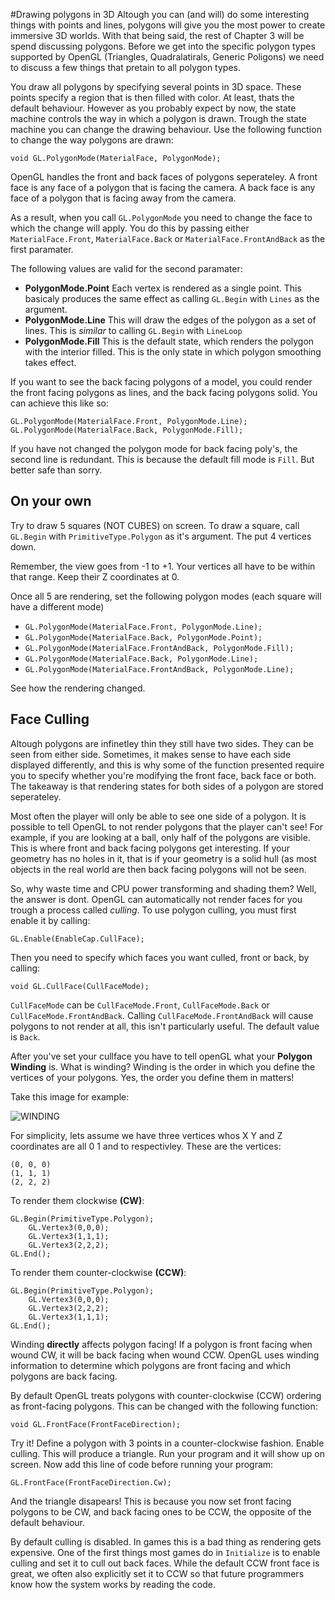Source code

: #Drawing polygons in 3D
Altough you can (and will) do some interesting things with points and lines, polygons will give you the most power to create immersive 3D worlds. With that being said, the rest of Chapter 3 will be spend discussing polygons. Before we get into the specific polygon types supported by OpenGL (Triangles, Quadralatirals, Generic Poligons) we need to discuss a few things that pretain to all polygon types.

You draw all polygons by specifying several points in 3D space. These points specify a region that is then filled with color. At least, thats the default behaviour. However as you probably expect by now, the state machine controls the way in which a polygon is drawn. Trough the state machine you can change the drawing behaviour. Use the following function to change the way polygons are drawn:

```
void GL.PolygonMode(MaterialFace, PolygonMode);
```

OpenGL handles the front and back faces of polygons seperateley. A front face is any face of a polygon that is facing the camera. A back face is any face of a polygon that is facing away from the camera. 

As a result, when you call ```GL.PolygonMode``` you need to change the face to which the change will apply. You do this by passing either ```MaterialFace.Front```, ```MaterialFace.Back``` or ```MaterialFace.FrontAndBack``` as the first paramater.

The following values are valid for the second paramater:

* __PolygonMode.Point__ Each vertex is rendered as a single point. This basicaly produces the same effect as calling ```GL.Begin``` with ```Lines``` as the argument.
* __PolygonMode.Line__ This will draw the edges of the polygon as a set of lines. This is _similar_ to calling ```GL.Begin``` with ```LineLoop```
* __PolygonMode.Fill__ This is the default state, which renders the polygon with the interior filled.  This is the only state in which polygon smoothing takes effect.

If you want to see the back facing polygons of a model, you could render the front facing polygons as lines, and the back facing polygons solid. You can achieve this like so:

```
GL.PolygonMode(MaterialFace.Front, PolygonMode.Line);
GL.PolygonMode(MaterialFace.Back, PolygonMode.Fill);
```

If you have not changed the polygon mode for back facing poly's, the second line is redundant. This is because the default fill mode is ```Fill```. But better safe than sorry.

## On your own
Try to draw 5 squares (NOT CUBES) on screen. To draw a square, call ```GL.Begin``` with ```PrimitiveType.Polygon``` as it's argument. The put 4 vertices down. 

Remember, the view goes from -1 to +1. Your vertices all have to be within that range. Keep their Z coordinates at 0.

Once all 5 are rendering, set the following polygon modes (each square will have a different mode)

* ```GL.PolygonMode(MaterialFace.Front, PolygonMode.Line);```
* ```GL.PolygonMode(MaterialFace.Back, PolygonMode.Point);```
* ```GL.PolygonMode(MaterialFace.FrontAndBack, PolygonMode.Fill);```
* ```GL.PolygonMode(MaterialFace.Back, PolygonMode.Line);```
* ```GL.PolygonMode(MaterialFace.FrontAndBack, PolygonMode.Line);```

See how the rendering changed.

## Face Culling
Altough polygons are infinetley thin they still have two sides. They can be seen from either side. Sometimes, it makes sense to have each side displayed differently, and this is why some of the function presented require you to specify whether you're modifying the front face, back face or both. The takeaway is that rendering states for both sides of a polygon are stored seperateley.

Most often the player will only be able to see one side of a polygon. It is possible to tell OpenGL to not render polygons that the player can't see! For example, if you are looking at a ball, only half of the polygons are visible. This is where front and back facing polygons get interesting. If your geometry has no holes in it, that is if your geometry is a solid hull (as most objects in the real world are then back facing polygons will not be seen.

So, why waste time and CPU power transforming and shading them? Well, the answer is dont.  OpenGL can automatically not render faces for you trough a process called _culling_. To use polygon culling, you must first enable it by calling:

```
GL.Enable(EnableCap.CullFace);
```

Then you need to specify which faces you want culled, front or back, by calling:

```
void GL.CullFace(CullFaceMode);
```

```CullFaceMode``` can be ```CullFaceMode.Front```, ```CullFaceMode.Back``` or ```CullFaceMode.FrontAndBack```. Calling ```CullFaceMode.FrontAndBack``` will cause polygons to not render at all, this isn't particularly useful. The default value is ```Back```.

After you've set your cullface you have to tell openGL what your __Polygon Winding__ is. What is winding? Winding is the order in which you define the vertices of your polygons. Yes, the order you define them in matters!

Take this image for example:

![WINDING](winding.png)

For simplicity, lets assume we have three vertices whos X Y and Z coordinates are all 0 1 and to respectivley. These are the vertices:

```
(0, 0, 0)
(1, 1, 1)
(2, 2, 2)
```

To render them clockwise __(CW)__:

```
GL.Begin(PrimitiveType.Polygon);
    GL.Vertex3(0,0,0);
    GL.Vertex3(1,1,1);
    GL.Vertex3(2,2,2);
GL.End();
```
To render them counter-clockwise __(CCW)__:

```
GL.Begin(PrimitiveType.Polygon);
    GL.Vertex3(0,0,0);
    GL.Vertex3(2,2,2);
    GL.Vertex3(1,1,1);
GL.End();
```

Winding __directly__ affects polygon facing! If a polygon is front facing when wound CW, it will be back facing when wound CCW. OpenGL uses winding information to determine which polygons are front facing and which polygons are back facing.

By default OpenGL treats polygons with counter-clockwise (CCW) ordering as front-facing polygons. This can be changed with the following function:

```
void GL.FrontFace(FrontFaceDirection);
```

Try it! Define a polygon with 3 points in a counter-clockwise fashion. Enable culling. This will produce a triangle. Run your program and it will show up on screen. Now add this line of code before running your program:

```
GL.FrontFace(FrontFaceDirection.Cw);
```

And the triangle disapears! This is because you now set front facing polygons to be CW, and back facing ones to be CCW, the opposite of the default behaviour.

By default culling is disabled. In games this is a bad thing as rendering gets expensive. One of the first things most games do in ```Initialize``` is to enable culling and set it to cull out back faces. While the default CCW front face is great, we often also explicitly set it to CCW so that future programmers know how the system works by reading the code.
═══
### WORK REQUIRED
From the listing above, the lines starting with the one that has "Try to draw" and running through the one that has "## Face Culling" should be copied exactly, ends included.

### COMPLETED TASK
Try to draw 5 squares (NOT CUBES) on screen. To draw a square, call ```GL.Begin``` with ```PrimitiveType.Polygon``` as it's argument. The put 4 vertices down. 

Remember, the view goes from -1 to +1. Your vertices all have to be within that range. Keep their Z coordinates at 0.

Once all 5 are rendering, set the following polygon modes (each square will have a different mode)

* ```GL.PolygonMode(MaterialFace.Front, PolygonMode.Line);```
* ```GL.PolygonMode(MaterialFace.Back, PolygonMode.Point);```
* ```GL.PolygonMode(MaterialFace.FrontAndBack, PolygonMode.Fill);```
* ```GL.PolygonMode(MaterialFace.Back, PolygonMode.Line);```
* ```GL.PolygonMode(MaterialFace.FrontAndBack, PolygonMode.Line);```

See how the rendering changed.

## Face Culling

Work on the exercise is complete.